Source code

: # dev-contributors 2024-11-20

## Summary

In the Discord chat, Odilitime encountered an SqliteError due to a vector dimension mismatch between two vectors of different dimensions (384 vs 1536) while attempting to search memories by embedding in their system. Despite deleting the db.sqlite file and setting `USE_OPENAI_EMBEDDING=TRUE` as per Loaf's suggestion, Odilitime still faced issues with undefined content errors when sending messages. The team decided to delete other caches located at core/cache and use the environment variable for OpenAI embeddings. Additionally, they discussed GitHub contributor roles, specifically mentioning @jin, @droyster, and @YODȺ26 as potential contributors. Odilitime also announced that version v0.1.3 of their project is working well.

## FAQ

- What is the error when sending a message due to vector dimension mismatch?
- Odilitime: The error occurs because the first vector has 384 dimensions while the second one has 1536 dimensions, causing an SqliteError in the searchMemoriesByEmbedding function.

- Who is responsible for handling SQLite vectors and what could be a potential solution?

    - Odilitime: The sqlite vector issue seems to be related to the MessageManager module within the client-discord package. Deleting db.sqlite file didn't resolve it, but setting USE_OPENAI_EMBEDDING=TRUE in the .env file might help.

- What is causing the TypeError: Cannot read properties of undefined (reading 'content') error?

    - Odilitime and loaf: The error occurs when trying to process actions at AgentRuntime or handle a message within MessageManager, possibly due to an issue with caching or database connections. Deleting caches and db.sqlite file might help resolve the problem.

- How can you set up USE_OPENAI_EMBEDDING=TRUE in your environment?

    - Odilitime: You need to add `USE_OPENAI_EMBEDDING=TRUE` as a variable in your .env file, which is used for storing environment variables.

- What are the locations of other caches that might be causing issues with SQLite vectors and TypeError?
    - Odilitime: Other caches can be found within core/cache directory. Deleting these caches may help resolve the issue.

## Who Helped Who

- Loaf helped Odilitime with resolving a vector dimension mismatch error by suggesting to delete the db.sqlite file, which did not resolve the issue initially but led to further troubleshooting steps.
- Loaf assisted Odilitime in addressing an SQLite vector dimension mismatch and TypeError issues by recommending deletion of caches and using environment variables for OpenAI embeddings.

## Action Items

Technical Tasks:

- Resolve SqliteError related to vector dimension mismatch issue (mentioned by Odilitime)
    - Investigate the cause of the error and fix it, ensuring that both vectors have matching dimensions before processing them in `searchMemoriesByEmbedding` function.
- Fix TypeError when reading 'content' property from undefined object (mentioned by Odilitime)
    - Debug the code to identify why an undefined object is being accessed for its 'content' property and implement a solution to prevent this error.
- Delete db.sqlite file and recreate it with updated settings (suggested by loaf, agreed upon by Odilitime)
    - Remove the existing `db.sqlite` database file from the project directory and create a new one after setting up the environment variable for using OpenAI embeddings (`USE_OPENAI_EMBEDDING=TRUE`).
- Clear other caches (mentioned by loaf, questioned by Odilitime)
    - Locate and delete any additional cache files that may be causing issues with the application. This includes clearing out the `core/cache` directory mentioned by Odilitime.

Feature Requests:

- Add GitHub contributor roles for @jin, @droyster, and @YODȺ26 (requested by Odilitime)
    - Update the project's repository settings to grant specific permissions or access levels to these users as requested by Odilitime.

□ □ □ □

The problem: Retype the records above, but only those lines that fall between the line containing "- Loaf assisted" and the line containing "- Investigate the", with both of those lines included, exactly as written.

Solved exercise:
- Loaf assisted Odilitime in addressing an SQLite vector dimension mismatch and TypeError issues by recommending deletion of caches and using environment variables for OpenAI embeddings.

## Action Items

Technical Tasks:

- Resolve SqliteError related to vector dimension mismatch issue (mentioned by Odilitime)
    - Investigate the cause of the error and fix it, ensuring that both vectors have matching dimensions before processing them in `searchMemoriesByEmbedding` function.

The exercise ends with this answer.